# WTB: Touring bike for 5' 1" rider



## mauric6943 (Apr 15, 2008)

*WTB: Touring bike for 5' 1" rider (Fulfilled)*

My girlfriend and I are planning to do some bicycle touring this summer and she needs a bike. Looking for a touring, road, mountain bike with:
Max Stand over: 28.5"
Eyelets for rack and fenders
26" or 700c wheels are OK
Steel or aluminum: NO CARBON

Would love something along the lines of Surly LHT, Crosscheck, Trek 520, older cannondale F-series, Bridgestone, etc. You get the idea. I'm posting here b/c we're are really only interested in something local to SoCal. Also posted on STR, DirtTreaders, and MTBR

PM or email me if you think you may have something. Interested in purchasing in the next week or so.

maurice


----------



## Hairy Palms (Feb 8, 2010)

I have a Bianchi Axis (bike was new in 08) that I converted to a tour bike. Has a scratch on the downtube but that's it. I have racks on it that'll I'll leave on it. It's got riser bars and a triple crankset. I'll throw in the drop bars if you'd rather have them. Bike is very comfortable and very stable.I've used it for a few tours but most everything on it is new.
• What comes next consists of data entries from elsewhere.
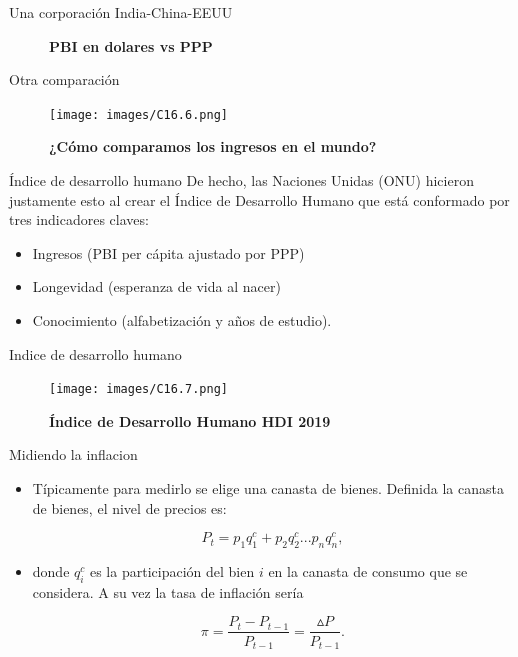 \documentclass{beamer}
\begin{document}
\begin{frame}{Una corporación India-China-EEUU}
   \begin{figure}[H]
\centering
  \hfill 
\caption{\textbf{PBI en dolares vs PPP}}
\end{figure} 
\end{frame}

\begin{frame}{Otra comparación}
    \begin{figure} [H]   \texttt{[image: images/C16.6.png]}
\caption{\textbf{¿Cómo comparamos los ingresos en el mundo?}}
\label{fig:16.6}
\end{figure}

\end{frame}


\begin{frame}{Índice de desarrollo humano}
    De hecho, las Naciones Unidas (ONU) hicieron justamente esto al crear el Índice de Desarrollo Humano que está conformado por tres indicadores claves: 

\begin{itemize}
    \item Ingresos (PBI per cápita ajustado por PPP)
\item Longevidad (esperanza de vida al nacer)
\item Conocimiento (alfabetización y años de estudio).
\end{itemize}
\end{frame}


\begin{frame}{Indice de desarrollo humano}
    
\begin{figure} [H]  \texttt{[image: images/C16.7.png]}
\caption{\textbf{Índice de Desarrollo Humano HDI 2019}}
\label{fig:25.7}
\end{figure}
\end{frame}


\begin{frame}{Midiendo la inflacion}
\begin{itemize}    
\item Típicamente para medirlo se elige una canasta de bienes. Definida la canasta de bienes, el nivel de precios es: 

\begin{equation}
P_t = p_1 q_1^c+ p_2 q_2^c...p_n q_n^c,
\end{equation}

\item donde $q_i^c$ es la participación del bien $i$ en la canasta de consumo que se considera. A su vez la tasa de inflación sería 

\begin{equation}
\pi =\frac{P_t - P_{t-1}}{P_{t-1}}= \frac{\vartriangle P}{P_{t-1}}.
\end{equation}
\end{itemize}
\end{frame}
\end{document}
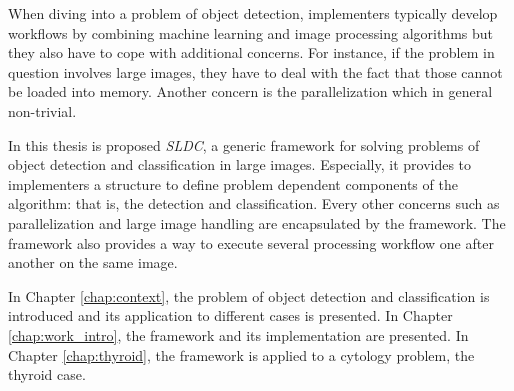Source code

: When diving into a problem of object detection, implementers typically develop workflows by combining machine learning and image processing algorithms but they also have to cope with additional concerns. For instance, if the problem in question involves large images, they have to deal with the fact that those cannot be loaded into memory. Another concern is the parallelization which in general non-trivial.

In this thesis is proposed \textit{SLDC}, a generic framework for solving problems of object detection and classification in large images. Especially, it provides to implementers a structure to define problem dependent components of the algorithm: that is, the detection and classification. Every other concerns such as parallelization and large image handling are encapsulated by the framework. The framework also provides a way to execute several processing workflow one after another on the same image. 

In Chapter \ref{chap:context}, the problem of object detection and classification is introduced and its application to different cases is presented. In Chapter \ref{chap:work_intro}, the framework and its implementation are presented. In Chapter \ref{chap:thyroid}, the framework is applied to a cytology problem, the thyroid case.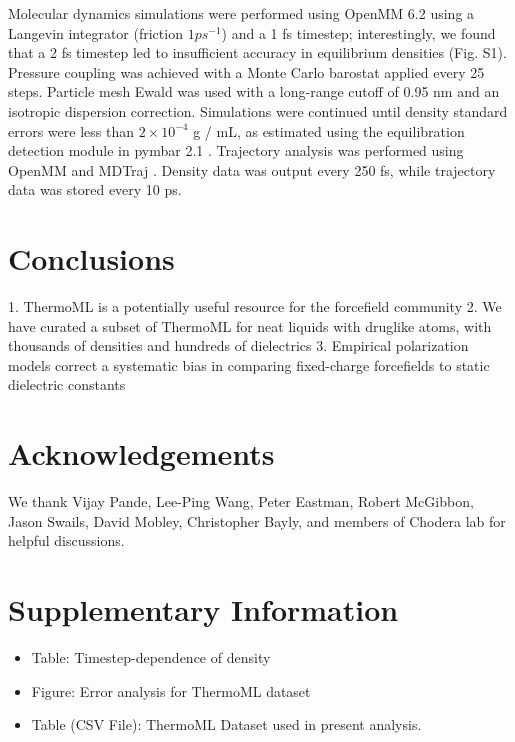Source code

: \documentclass[journal=jacsat,manuscript=article]{achemso}
\begin{document}
Molecular dynamics simulations were performed using OpenMM 6.2 using a Langevin integrator (friction $1 ps^{-1}$) and a 1 fs timestep; interestingly, we found that a 2 fs timestep led to insufficient accuracy in equilibrium densities (Fig. S1).  Pressure coupling was achieved with a Monte Carlo barostat applied every 25 steps.  Particle mesh Ewald \cite{Darden1993} was used with a long-range cutoff of 0.95 nm and an isotropic dispersion correction.  Simulations were continued until density standard errors were less than $2 \times 10^{-4}$ g / mL, as estimated using the equilibration detection module in pymbar 2.1 \cite{shirts2008statistically}.  Trajectory analysis was performed using OpenMM \cite{eastman2012openmm} and MDTraj \cite{mcgibbon2014mdtraj}.  Density data was output every 250 fs, while trajectory data was stored every 10 ps.  

\section{Conclusions}

1.  ThermoML is a potentially useful resource for the forcefield community
2.  We have curated a subset of ThermoML for neat liquids with druglike atoms, with thousands of densities and hundreds of dielectrics
3.  Empirical polarization models correct a systematic bias in comparing fixed-charge forcefields to static dielectric constants


\section{Acknowledgements}

We thank Vijay Pande, Lee-Ping Wang, Peter Eastman, Robert McGibbon, Jason Swails, David Mobley, Christopher Bayly, and members of Chodera lab for helpful discussions.  

\section{Supplementary Information}

\begin{itemize}
 \item Table: Timestep-dependence of density
 \item Figure: Error analysis for ThermoML dataset
 \item Table (CSV File): ThermoML Dataset used in present analysis.
\end{itemize}
\end{document}
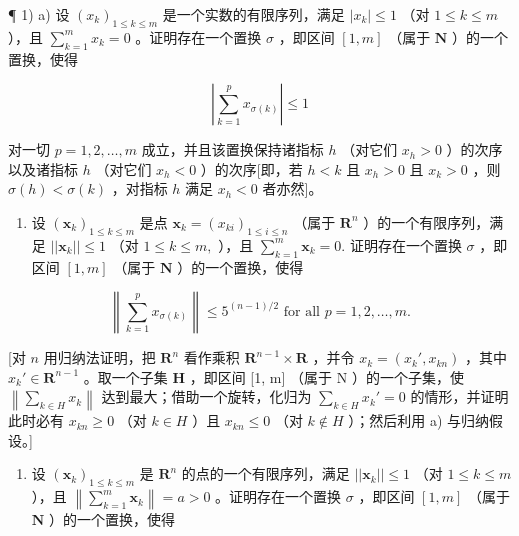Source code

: \ExerciseSection

¶ 1) a) 设 \((x_{k})_{1\leqslant k\leqslant m}\) 是一个实数的有限序列，满足 \(|x_k|\leqslant 1\) （对 \(1\leqslant k\leqslant m\) ），且 \(\sum_{k = 1}^{m}x_{k} = 0\) 。证明存在一个置换 \(\sigma\) ，即区间 \([1,m]\) （属于 \(\mathbf{N}\) ）的一个置换，使得

\[
\left| \sum_ {k = 1} ^ {p} x _ {\sigma (k)} \right| \leqslant 1
\]

对一切 \(p = 1, 2, \ldots, m\) 成立，并且该置换保持诸指标 \(h\) （对它们 \(x_h > 0\) ）的次序以及诸指标 \(h\) （对它们 \(x_h < 0\) ）的次序{[}即，若 \(h < k\) 且 \(x_h > 0\) 且 \(x_k > 0\) ，则 \(\sigma(h) < \sigma(k)\) ，对指标 \(h\) 满足 \(x_h < 0\) 者亦然{]}。

\begin{enumerate}
\def\labelenumi{\alph{enumi})}
\setcounter{enumi}{1}
\tightlist
\item
  设 \((\pmb{x}_k)_{1\leqslant k\leqslant m}\) 是点 \(\pmb{x}_k = (x_{ki})_{1\leqslant i\leqslant n}\) （属于 \(\mathbf{R}^n\) ）的一个有限序列，满足 \(||\pmb{x}_k||\leqslant 1\) （对 \(1\leqslant k\leqslant m,\) ），且 \(\sum_{k = 1}^{m}\pmb{x}_k = 0.\) 证明存在一个置换 \(\sigma\) ，即区间 \([1, m]\) （属于 \(\mathbf{N}\) ）的一个置换，使得
\end{enumerate}

\[
\left\| \sum_ {k = 1} ^ {p} x _ {\sigma (k)} \right\| \leqslant 5 ^ {(n - 1) / 2} \text { for   all } p = 1, 2, \dots , m.
\]

{[}对 \(n\) 用归纳法证明，把 \(\mathbf{R}^n\) 看作乘积 \(\mathbf{R}^{n-1} \times \mathbf{R}\) ，并令 \(x_k = (x_k', x_{kn})\) ，其中 \(x_k' \in \mathbf{R}^{n-1}\) 。取一个子集 \(\mathbf{H}\) ，即区间 {[}1, m{]} （属于 N ）的一个子集，使 \(\left\|\sum_{k\in H}x_{k}\right\|\) 达到最大；借助一个旋转，化归为 \(\sum_{k\in H}x_{k}'=0\) 的情形，并证明此时必有 \(x_{kn}\geqslant0\) （对 \(k\in H\) ）且 \(x_{kn}\leqslant0\) （对 \(k\notin H\) ）；然后利用 a) 与归纳假设。{]}

\begin{enumerate}
\def\labelenumi{\alph{enumi})}
\setcounter{enumi}{2}
\tightlist
\item
  设 \((\pmb{x}_k)_{1 \leqslant k \leqslant m}\) 是 \(\mathbf{R}^n\) 的点的一个有限序列，满足 \(||\pmb{x}_k|| \leqslant 1\) （对 \(1 \leqslant k \leqslant m\) ），且 \(\left\| \sum_{k=1}^{m} \pmb{x}_k \right\| = a > 0\) 。证明存在一个置换 \(\sigma\) ，即区间 \([1, m]\) （属于 \(\mathbf{N}\) ）的一个置换，使得
\end{enumerate}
Let me know if you're interested. I post on STR as Pain Freak.
I'm 5'3" and the bike will fit 5'1" easily.


----------



## mauric6943 (Apr 15, 2008)

We found a 14.5" Miyata mtb for my girl friend. The bike was already setup with racks, slicks, etc so we are almost set. Thanks for all the emails and information

maurice


----------